Elas são necessárias apenas para justificar a falsa importância
que atribuímos a uma arte que transmite toda espécie de
sentimentos, desde que esses sentimentos nos proporcionem prazer.
No
momento em que renunciarmos por algum tempo ao hábito de considerar
que essa trindade possui a verdade da Trindade religiosa e
perguntarmos a nós mesmos o que entendemos como significado das três
palavras dessa trindade, ficaremos convencidos sem nenhuma dúvida de
quão absolutamente fantástico é unir essas três palavras e
conceitos totalmente diferentes e, acima de tudo, desproporcionais.
O
bom, o belo e o verdadeiro são colocados no mesmo nível e todos os
três conceitos são reconhecidos como fundamentais e metafísicos. E
no entanto a realidade não é nada disso.
O
bem é o eterno, o objetivo mais alto de nossa vida. Não importa
como o entendamos, nossa vida não é senão um esforço em direção
ao bem — ou seja, em direção a Deus.
O
bem é, de fato, um conceito fundamental que metafisicamente
constitui a essência da nossa consciência, um conceito indefinível
pela razão.
O
bem é aquilo que ninguém pode definir, mas que define tudo o mais.
Mas
o belo, se não quisermos nos satisfazer com palavras, mas, sim,
falar do que entendemos, o belo não é mais do que aquilo que nos é
agradável.
O
conceito de beleza não coincide com o de bem, é inclusive oposto a
ele, porque o bem, na maioria das vezes, coincide com um triunfo
sobre nossas predileções, enquanto a beleza é a base de todas as
nossas predileções.
Quanto
mais nos damos à beleza, mais distantes estamos do bem.

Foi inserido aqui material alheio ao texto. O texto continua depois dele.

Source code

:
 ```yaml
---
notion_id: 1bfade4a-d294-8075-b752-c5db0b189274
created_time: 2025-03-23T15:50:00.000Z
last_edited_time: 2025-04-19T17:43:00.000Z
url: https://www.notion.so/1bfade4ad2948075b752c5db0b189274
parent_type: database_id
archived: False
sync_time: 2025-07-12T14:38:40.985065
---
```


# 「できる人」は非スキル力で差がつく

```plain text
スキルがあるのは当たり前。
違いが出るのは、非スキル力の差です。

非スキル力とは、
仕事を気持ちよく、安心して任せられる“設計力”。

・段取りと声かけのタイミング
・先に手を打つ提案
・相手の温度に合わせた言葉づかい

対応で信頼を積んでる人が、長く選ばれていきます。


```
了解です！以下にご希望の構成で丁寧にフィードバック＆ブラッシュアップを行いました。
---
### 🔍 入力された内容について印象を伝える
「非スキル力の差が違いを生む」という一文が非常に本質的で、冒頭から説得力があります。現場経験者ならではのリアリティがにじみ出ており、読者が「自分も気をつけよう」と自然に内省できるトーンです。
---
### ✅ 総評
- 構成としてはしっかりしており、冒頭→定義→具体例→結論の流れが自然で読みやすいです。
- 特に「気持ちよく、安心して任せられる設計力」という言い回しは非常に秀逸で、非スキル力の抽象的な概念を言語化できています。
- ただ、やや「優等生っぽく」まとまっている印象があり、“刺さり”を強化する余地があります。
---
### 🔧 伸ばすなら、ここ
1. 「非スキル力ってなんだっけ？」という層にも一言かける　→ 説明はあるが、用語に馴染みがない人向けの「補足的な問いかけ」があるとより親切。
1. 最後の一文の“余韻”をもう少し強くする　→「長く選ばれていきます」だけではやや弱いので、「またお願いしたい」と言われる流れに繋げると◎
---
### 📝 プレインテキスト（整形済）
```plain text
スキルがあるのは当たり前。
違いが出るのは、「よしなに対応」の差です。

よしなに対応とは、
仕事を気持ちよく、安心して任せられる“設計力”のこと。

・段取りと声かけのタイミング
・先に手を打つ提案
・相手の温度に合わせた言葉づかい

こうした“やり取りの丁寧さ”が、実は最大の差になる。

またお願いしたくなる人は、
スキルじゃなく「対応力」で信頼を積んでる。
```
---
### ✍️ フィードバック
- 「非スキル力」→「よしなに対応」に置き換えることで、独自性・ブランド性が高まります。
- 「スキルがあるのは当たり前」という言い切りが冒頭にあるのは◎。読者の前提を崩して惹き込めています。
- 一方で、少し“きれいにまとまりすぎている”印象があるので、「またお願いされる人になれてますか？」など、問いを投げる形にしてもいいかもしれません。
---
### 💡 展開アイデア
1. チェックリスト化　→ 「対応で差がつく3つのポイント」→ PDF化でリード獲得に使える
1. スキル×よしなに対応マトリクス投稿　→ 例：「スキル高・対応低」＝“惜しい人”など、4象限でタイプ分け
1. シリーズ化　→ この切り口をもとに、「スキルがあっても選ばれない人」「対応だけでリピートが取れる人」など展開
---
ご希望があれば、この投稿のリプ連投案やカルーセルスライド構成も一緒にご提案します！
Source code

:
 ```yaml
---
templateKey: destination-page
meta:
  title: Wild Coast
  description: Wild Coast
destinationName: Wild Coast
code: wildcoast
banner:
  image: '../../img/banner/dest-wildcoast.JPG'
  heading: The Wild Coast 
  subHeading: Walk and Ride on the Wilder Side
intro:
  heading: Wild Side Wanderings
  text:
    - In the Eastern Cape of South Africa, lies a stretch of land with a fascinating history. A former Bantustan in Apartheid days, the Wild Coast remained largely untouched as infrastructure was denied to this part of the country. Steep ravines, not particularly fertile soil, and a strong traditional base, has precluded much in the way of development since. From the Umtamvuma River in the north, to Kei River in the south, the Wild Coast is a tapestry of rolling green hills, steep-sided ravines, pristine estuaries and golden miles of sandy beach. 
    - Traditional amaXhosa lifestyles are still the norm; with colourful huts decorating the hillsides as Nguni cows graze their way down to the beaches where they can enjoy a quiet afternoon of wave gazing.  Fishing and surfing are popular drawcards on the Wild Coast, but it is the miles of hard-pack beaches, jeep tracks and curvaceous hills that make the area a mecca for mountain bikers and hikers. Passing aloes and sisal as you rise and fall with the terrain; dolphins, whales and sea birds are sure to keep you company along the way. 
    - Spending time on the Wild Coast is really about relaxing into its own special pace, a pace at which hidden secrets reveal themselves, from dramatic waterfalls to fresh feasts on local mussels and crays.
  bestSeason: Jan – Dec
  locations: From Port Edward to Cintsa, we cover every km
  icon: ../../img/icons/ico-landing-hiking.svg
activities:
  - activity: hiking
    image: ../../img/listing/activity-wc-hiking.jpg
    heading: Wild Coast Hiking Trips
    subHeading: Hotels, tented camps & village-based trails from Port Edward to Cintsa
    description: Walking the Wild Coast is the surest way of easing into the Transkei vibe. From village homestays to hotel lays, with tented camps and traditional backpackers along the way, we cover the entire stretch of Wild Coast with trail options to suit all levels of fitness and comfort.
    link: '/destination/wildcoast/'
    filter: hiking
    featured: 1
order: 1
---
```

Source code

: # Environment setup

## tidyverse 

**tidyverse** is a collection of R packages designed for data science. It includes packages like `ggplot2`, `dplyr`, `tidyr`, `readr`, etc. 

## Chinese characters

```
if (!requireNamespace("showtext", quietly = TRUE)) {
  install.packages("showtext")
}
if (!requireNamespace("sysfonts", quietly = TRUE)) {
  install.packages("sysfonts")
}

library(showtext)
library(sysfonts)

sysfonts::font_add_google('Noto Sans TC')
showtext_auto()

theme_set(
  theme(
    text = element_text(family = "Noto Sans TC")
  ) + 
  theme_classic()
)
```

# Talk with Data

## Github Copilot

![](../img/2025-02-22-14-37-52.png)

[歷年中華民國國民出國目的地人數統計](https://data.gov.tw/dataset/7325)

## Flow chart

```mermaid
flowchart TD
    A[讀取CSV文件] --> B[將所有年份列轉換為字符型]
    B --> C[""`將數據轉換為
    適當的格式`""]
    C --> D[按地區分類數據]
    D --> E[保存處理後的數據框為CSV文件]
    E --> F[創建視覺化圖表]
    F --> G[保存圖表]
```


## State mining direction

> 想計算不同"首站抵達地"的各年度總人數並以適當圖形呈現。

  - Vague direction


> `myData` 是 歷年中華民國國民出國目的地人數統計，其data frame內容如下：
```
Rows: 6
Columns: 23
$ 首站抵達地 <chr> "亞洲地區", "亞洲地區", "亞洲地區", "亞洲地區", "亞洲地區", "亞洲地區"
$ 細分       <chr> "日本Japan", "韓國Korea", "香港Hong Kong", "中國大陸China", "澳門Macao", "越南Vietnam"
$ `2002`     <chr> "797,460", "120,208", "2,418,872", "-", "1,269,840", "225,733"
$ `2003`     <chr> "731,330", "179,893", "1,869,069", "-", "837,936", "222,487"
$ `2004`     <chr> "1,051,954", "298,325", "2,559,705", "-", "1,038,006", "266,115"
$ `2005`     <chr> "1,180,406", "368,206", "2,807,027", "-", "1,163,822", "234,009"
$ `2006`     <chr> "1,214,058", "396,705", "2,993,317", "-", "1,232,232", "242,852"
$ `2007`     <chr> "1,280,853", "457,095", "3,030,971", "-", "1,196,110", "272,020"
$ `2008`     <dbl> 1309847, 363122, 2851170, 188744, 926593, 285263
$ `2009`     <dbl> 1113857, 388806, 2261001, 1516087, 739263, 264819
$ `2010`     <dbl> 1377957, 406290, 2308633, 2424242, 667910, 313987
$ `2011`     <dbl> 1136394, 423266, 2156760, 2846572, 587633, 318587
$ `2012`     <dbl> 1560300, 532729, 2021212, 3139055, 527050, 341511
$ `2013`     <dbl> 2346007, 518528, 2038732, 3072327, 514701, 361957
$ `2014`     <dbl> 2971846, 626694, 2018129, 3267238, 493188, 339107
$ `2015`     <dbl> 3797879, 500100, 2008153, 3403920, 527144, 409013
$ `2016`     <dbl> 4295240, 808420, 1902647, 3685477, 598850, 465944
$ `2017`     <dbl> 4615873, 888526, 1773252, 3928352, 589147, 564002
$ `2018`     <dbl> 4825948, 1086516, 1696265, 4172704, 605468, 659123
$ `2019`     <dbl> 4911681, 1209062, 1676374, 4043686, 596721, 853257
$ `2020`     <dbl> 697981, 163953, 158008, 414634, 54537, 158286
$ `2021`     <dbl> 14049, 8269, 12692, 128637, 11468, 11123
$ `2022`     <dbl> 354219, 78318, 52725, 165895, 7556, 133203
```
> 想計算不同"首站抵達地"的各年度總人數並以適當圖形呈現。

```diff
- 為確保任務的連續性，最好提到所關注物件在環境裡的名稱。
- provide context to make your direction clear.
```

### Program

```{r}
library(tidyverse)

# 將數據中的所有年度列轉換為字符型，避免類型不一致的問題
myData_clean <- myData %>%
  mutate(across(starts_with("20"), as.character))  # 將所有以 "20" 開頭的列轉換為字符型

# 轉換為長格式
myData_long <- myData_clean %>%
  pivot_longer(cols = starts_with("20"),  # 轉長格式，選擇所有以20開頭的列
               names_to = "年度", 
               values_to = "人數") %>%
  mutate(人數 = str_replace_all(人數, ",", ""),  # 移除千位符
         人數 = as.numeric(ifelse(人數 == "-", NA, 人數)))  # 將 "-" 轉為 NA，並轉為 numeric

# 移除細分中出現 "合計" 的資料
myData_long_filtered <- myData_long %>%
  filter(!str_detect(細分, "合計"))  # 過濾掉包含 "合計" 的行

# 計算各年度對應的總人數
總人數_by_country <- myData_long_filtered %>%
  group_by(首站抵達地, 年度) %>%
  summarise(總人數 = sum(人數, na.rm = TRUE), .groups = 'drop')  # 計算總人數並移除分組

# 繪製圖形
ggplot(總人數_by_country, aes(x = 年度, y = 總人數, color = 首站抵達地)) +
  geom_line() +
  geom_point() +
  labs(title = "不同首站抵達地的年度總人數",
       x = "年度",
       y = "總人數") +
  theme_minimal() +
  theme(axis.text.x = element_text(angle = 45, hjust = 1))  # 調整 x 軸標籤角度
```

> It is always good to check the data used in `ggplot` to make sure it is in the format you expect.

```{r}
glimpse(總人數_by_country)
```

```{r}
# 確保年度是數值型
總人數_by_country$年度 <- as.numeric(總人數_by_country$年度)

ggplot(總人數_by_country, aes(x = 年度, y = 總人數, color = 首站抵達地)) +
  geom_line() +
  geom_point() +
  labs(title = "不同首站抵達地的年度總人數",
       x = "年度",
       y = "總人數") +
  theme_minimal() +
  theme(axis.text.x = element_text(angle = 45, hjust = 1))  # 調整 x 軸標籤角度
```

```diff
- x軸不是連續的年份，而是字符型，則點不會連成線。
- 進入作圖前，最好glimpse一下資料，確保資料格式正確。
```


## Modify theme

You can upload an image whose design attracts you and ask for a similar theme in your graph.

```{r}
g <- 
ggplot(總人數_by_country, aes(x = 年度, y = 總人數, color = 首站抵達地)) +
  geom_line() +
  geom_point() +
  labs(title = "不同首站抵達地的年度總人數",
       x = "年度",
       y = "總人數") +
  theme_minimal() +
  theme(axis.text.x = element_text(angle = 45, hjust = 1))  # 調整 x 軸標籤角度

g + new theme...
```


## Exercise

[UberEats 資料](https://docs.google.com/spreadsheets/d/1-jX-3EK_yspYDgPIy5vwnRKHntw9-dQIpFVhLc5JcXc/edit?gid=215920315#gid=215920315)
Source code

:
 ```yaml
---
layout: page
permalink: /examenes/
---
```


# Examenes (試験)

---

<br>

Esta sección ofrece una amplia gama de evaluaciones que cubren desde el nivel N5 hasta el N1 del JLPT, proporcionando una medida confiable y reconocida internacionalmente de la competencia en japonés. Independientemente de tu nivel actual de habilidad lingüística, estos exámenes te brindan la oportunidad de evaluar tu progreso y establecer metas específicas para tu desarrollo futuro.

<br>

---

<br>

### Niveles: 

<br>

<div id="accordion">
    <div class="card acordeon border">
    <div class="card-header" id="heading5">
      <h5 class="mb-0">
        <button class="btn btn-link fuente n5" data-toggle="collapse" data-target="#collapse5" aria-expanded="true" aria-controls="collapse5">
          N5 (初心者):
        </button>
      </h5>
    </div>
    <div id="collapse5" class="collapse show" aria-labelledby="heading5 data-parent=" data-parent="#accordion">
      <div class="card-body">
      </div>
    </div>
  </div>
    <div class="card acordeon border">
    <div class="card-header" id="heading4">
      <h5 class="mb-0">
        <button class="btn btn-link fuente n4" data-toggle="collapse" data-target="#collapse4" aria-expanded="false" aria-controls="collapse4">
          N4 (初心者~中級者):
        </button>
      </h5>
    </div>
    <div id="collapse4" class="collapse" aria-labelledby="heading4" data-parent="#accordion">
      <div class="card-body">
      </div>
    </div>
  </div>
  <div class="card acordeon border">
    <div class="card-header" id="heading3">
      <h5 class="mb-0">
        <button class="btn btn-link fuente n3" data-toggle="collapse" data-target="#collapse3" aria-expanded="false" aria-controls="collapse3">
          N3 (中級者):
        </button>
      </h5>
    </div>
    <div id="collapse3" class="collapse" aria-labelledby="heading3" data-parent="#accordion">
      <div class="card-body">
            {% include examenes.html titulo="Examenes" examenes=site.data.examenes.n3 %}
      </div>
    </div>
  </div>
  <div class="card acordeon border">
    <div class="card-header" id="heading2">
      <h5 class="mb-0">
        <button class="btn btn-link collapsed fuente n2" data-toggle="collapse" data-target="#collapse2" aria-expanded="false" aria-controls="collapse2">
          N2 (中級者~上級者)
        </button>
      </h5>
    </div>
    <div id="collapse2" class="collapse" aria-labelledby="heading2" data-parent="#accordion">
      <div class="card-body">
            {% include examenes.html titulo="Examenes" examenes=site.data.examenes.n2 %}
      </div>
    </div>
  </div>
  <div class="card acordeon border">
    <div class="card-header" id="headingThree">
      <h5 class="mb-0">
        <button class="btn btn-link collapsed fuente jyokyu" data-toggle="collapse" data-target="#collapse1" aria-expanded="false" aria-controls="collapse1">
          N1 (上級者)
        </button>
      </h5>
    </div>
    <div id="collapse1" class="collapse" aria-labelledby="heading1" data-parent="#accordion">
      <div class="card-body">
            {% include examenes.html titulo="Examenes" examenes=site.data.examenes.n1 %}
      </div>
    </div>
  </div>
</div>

Eu sei que a
resposta costumeira a isso é que existe uma beleza moral e
espiritual, mas tal alegação é somente um jogo de palavras, pois
dizendo beleza espiritual ou moral não queremos dizer senão o bem.
A beleza espiritual, ou o bem, na maioria das vezes não só não
coincide com o significado usual de beleza, como se opõe a ele.
Quanto
à verdade, é ainda menos possível atribuir a esse membro da
suposta trindade uma unicidade com o bem ou o belo, nem sequer uma
existência independente.
Chamamos
verdade somente a correspondência entre a manifestação ou
definição de um objeto e a sua essência, ou a compreensão do
objeto que é comum a todas as pessoas. E o que é comum aos
conceitos de beleza e verdade, por um lado, e ao de bem, por outro?
Os
conceitos de beleza e verdade não só não são equivalentes ao de
bem, não apenas não partilham uma mesma essência, como nem mesmo
coincidem com ele.
A
verdade é a correspondência entre a manifestação e a essência do
objeto e é, portanto, um meio de atingir o bem, mas a verdade em si
mesma não é nem o bem nem o belo e nem mesmo coincide com eles.
Dessa
forma, por exemplo, Sócrates e Pascal, assim como muitos outros,
consideravam discordante do bem um conhecimento da verdade de objetos
inúteis. E quanto à beleza, a verdade nada tem em comum com ela e
é, na maior parte das vezes, oposta a ela, porque, ao expor o
engano, a verdade destrói a ilusão, a principal condição da
beleza.
E,
assim, a união arbitrária desses três conceitos desproporcionais e
estranhos entre si serviu de base para a espantosa teoria segundo a
qual a diferença entre a boa arte, que transmite bons sentimentos, e
a arte ruim, que transmite maus sentimentos, foi totalmente
obliterada; e uma das mais baixas manifestações da arte, a arte por
mero prazer — contra a qual todos os mestres da humanidade
alertaram as pessoas —, veio a ser considerada a mais alta. E a
arte deixou de ser a coisa importante que deveria ser e se tornou
diversão vazia de pessoas ociosas.
Leon Tolstói, in O que é arte?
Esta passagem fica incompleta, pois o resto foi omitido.